Plain-text document sources
>>>>

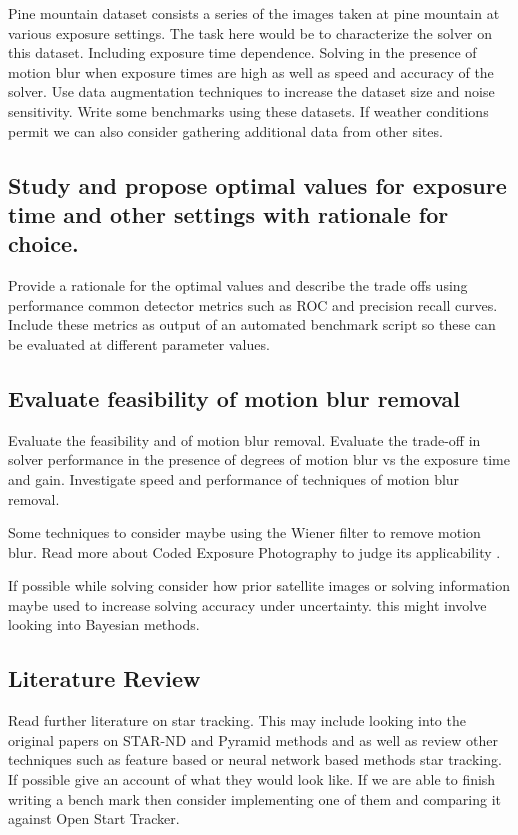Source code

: \documentclass[]{article}
\begin{document}
	Pine mountain dataset consists a series of the images taken at pine mountain at various exposure settings. The task here would be to 
	characterize the solver on this dataset. Including exposure time dependence. Solving in the presence of motion blur when exposure times are high as well as speed and accuracy of the solver. Use data augmentation techniques to increase the  dataset size and noise sensitivity. Write some benchmarks using these datasets. If weather conditions permit we can also consider gathering additional data from other sites.
	
	\subsection{Study and propose optimal values for exposure time and other settings with rationale for choice.}
	
	Provide a rationale for the optimal values and describe the trade offs using performance common detector metrics such as ROC and precision 
	recall curves.  Include these metrics as output of an automated benchmark script so these can be evaluated at different parameter values.
	
	\subsection{Evaluate feasibility of motion blur removal} 
	
	Evaluate the feasibility and of motion blur removal. Evaluate the trade-off in solver performance in the presence of degrees of motion blur vs the exposure time and gain.  Investigate speed and performance of techniques of motion blur
	removal.
	
	Some techniques to consider maybe using the Wiener filter to remove motion blur\cite{OpenCVMotionDeblurWeiner}. Read more about Coded Exposure Photography to judge its applicability \cite{CodedExposureMotionBlur}.
	
	If possible while solving consider how prior satellite images or solving information maybe used to increase solving accuracy under uncertainty.  this might involve looking into Bayesian methods.
	
	\subsection{Literature Review}
	
	Read further literature on star tracking. This may include looking into the original papers on STAR-ND and Pyramid methods and as well as review other techniques such as feature based or neural network based methods star tracking. If possible give an account of what they would look like. If we are able to finish writing a bench mark then consider implementing one of them  and comparing it against Open Start Tracker. 
	
\end{document}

<<<<

> WHAT TO PRODUCE
Text only, pictures out: give every record again as written.

> RESULT BELOW
Source code

: \documentclass[]{article}
\begin{document}
	Pine mountain dataset consists a series of the images taken at pine mountain at various exposure settings. The task here would be to 
	characterize the solver on this dataset. Including exposure time dependence. Solving in the presence of motion blur when exposure times are high as well as speed and accuracy of the solver. Use data augmentation techniques to increase the  dataset size and noise sensitivity. Write some benchmarks using these datasets. If weather conditions permit we can also consider gathering additional data from other sites.
	
	\subsection{Study and propose optimal values for exposure time and other settings with rationale for choice.}
	
	Provide a rationale for the optimal values and describe the trade offs using performance common detector metrics such as ROC and precision 
	recall curves.  Include these metrics as output of an automated benchmark script so these can be evaluated at different parameter values.
	
	\subsection{Evaluate feasibility of motion blur removal} 
	
	Evaluate the feasibility and of motion blur removal. Evaluate the trade-off in solver performance in the presence of degrees of motion blur vs the exposure time and gain.  Investigate speed and performance of techniques of motion blur
	removal.
	
	Some techniques to consider maybe using the Wiener filter to remove motion blur\cite{OpenCVMotionDeblurWeiner}. Read more about Coded Exposure Photography to judge its applicability \cite{CodedExposureMotionBlur}.
	
	If possible while solving consider how prior satellite images or solving information maybe used to increase solving accuracy under uncertainty.  this might involve looking into Bayesian methods.
	
	\subsection{Literature Review}
	
	Read further literature on star tracking. This may include looking into the original papers on STAR-ND and Pyramid methods and as well as review other techniques such as feature based or neural network based methods star tracking. If possible give an account of what they would look like. If we are able to finish writing a bench mark then consider implementing one of them  and comparing it against Open Start Tracker. 
	
\end{document}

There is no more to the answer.